Le premier texte pose, me semble-t-il, un problème plus sérieux. Ou plutôt, ce qui pose problème, c'est que l’Église catholique, ou au moins une fraction de cette communauté, fasse la promotion d'un texte qui prône la soumission de la femme à son mari, et laisse entendre que c'est effectivement la loi du mariage. En l'espèce, ce n'est pas seulement la contradiction entre la loi civile et la loi religieuse qui est choquante : c'est aussi celle entre cette loi religieuse et le principe d'égalité tel qu'il est communément entendu aujourd'hui dans notre société.

Bien sûr, l'obligation de soumission de l'épouse est tempérée par l'obligation tout aussi forte faite à l'époux d'aimer et de respecter son épouse.
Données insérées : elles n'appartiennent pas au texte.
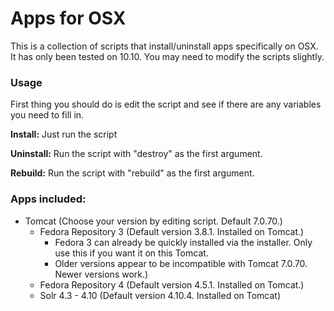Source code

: # Apps for OSX 

This is a collection of scripts that install/uninstall apps specifically on OSX.
It has only been tested on 10.10. You may need to modify the scripts slightly.

### Usage

First thing you should do is edit the script and see if there are any variables you need to fill in.

**Install:** Just run the script

**Uninstall:** Run the script with "destroy" as the first argument.

**Rebuild:** Run the script with "rebuild" as the first argument.

### Apps included:

* Tomcat (Choose your version by editing script. Default 7.0.70.)
  * Fedora Repository 3 (Default version 3.8.1. Installed on Tomcat.)
    * Fedora 3 can already be quickly installed via the installer. Only use this if you want it on this Tomcat.
    * Older versions appear to be incompatible with Tomcat 7.0.70. Newer versions work.)
  * Fedora Repository 4 (Default version 4.5.1. Installed on Tomcat.)
  * Solr 4.3 - 4.10 (Default version 4.10.4. Installed on Tomcat)


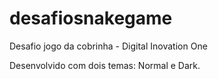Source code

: # desafiosnakegame
Desafio jogo da cobrinha - Digital Inovation One

Desenvolvido com dois temas: Normal e Dark.
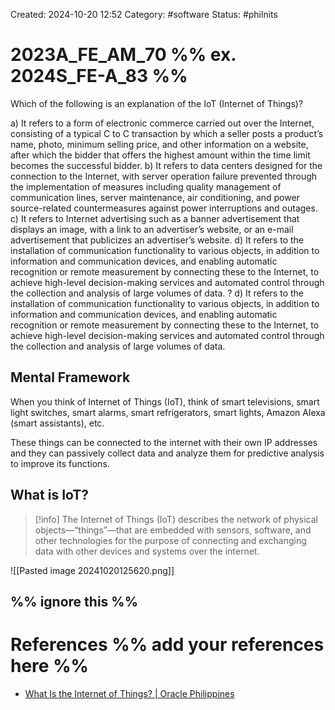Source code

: Created: 2024-10-20 12:52
Category: #software 
Status: #philnits



# 2023A_FE_AM_70 %% ex. 2024S_FE-A_83 %%

Which of the following is an explanation of the IoT (Internet of Things)?

a) It refers to a form of electronic commerce carried out over the Internet, consisting of a 
typical C to C transaction by which a seller posts a product’s name, photo, minimum 
selling price, and other information on a website, after which the bidder that offers the 
highest amount within the time limit becomes the successful bidder. 
b) It refers to data centers designed for the connection to the Internet, with server operation 
failure prevented through the implementation of measures including quality management 
of communication lines, server maintenance, air conditioning, and power source-related 
countermeasures against power interruptions and outages. 
c) It refers to Internet advertising such as a banner advertisement that displays an image, 
with a link to an advertiser’s website, or an e-mail advertisement that publicizes an 
advertiser’s website. 
d) It refers to the installation of communication functionality to various objects, in addition 
to information and communication devices, and enabling automatic recognition or 
remote measurement by connecting these to the Internet, to achieve high-level decision-making services and automated control through the collection and analysis of large 
volumes of data. 
? 
d) It refers to the installation of communication functionality to various objects, in addition 
to information and communication devices, and enabling automatic recognition or 
remote measurement by connecting these to the Internet, to achieve high-level decision-making services and automated control through the collection and analysis of large 
volumes of data. 

## Mental Framework

When you think of Internet of Things (IoT), think of smart televisions, smart light switches, smart alarms, smart refrigerators, smart lights, Amazon Alexa (smart assistants), etc.

These things can be connected to the internet with their own IP addresses and they can passively collect data and analyze them for predictive analysis to improve its functions.

## What is IoT?

> [!info] The Internet of Things (IoT) describes the network of physical objects—“things”—that are embedded with sensors, software, and other technologies for the purpose of connecting and exchanging data with other devices and systems over the internet.

![[Pasted image 20241020125620.png]]

%% ignore this %%
---









# References %% add your references here %%
- [What Is the Internet of Things? | Oracle Philippines](https://www.oracle.com/ph/internet-of-things/)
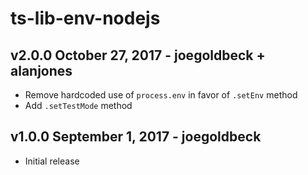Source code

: # ts-lib-env-nodejs

## v2.0.0 October 27, 2017 - joegoldbeck + alanjones
- Remove hardcoded use of `process.env` in favor of `.setEnv` method
- Add `.setTestMode` method

## v1.0.0 September 1, 2017 - joegoldbeck
- Initial release
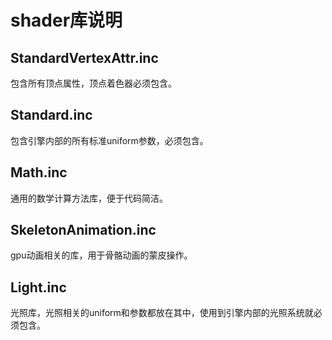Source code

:# shader库说明<br>

## StandardVertexAttr.inc<br>
包含所有顶点属性，顶点着色器必须包含。<br>

## Standard.inc<br>
包含引擎内部的所有标准uniform参数，必须包含。<br>

## Math.inc<br>
通用的数学计算方法库，便于代码简洁。 <br>

## SkeletonAnimation.inc<br>
gpu动画相关的库，用于骨骼动画的蒙皮操作。 <br>

## Light.inc<br>
光照库，光照相关的uniform和参数都放在其中，使用到引擎内部的光照系统就必须包含。 <br>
Et il ne faut pas oublier que, dans la loi civile française, l'obligation d'obéissance de la femme mariée n'a été supprimée qu'en 1938, et que ce n'est que depuis 1965 qu'une femme peut ouvrir un compte en banque sans l'accord de son mari, et que depuis 1970 que le mari n'est plus désigné par la loi comme le "chef de famille" ...

Reste qu'il y a encore du chemin à faire pour que le principe d'égalité entre hommes et femmes soit admis par tous. Alors oui, Najat Vallaud-Belkacem a mille fois raison de se battre pour que les enfants soient éduqués à l'égalité entre filles et garçons pendant toute leur scolarité.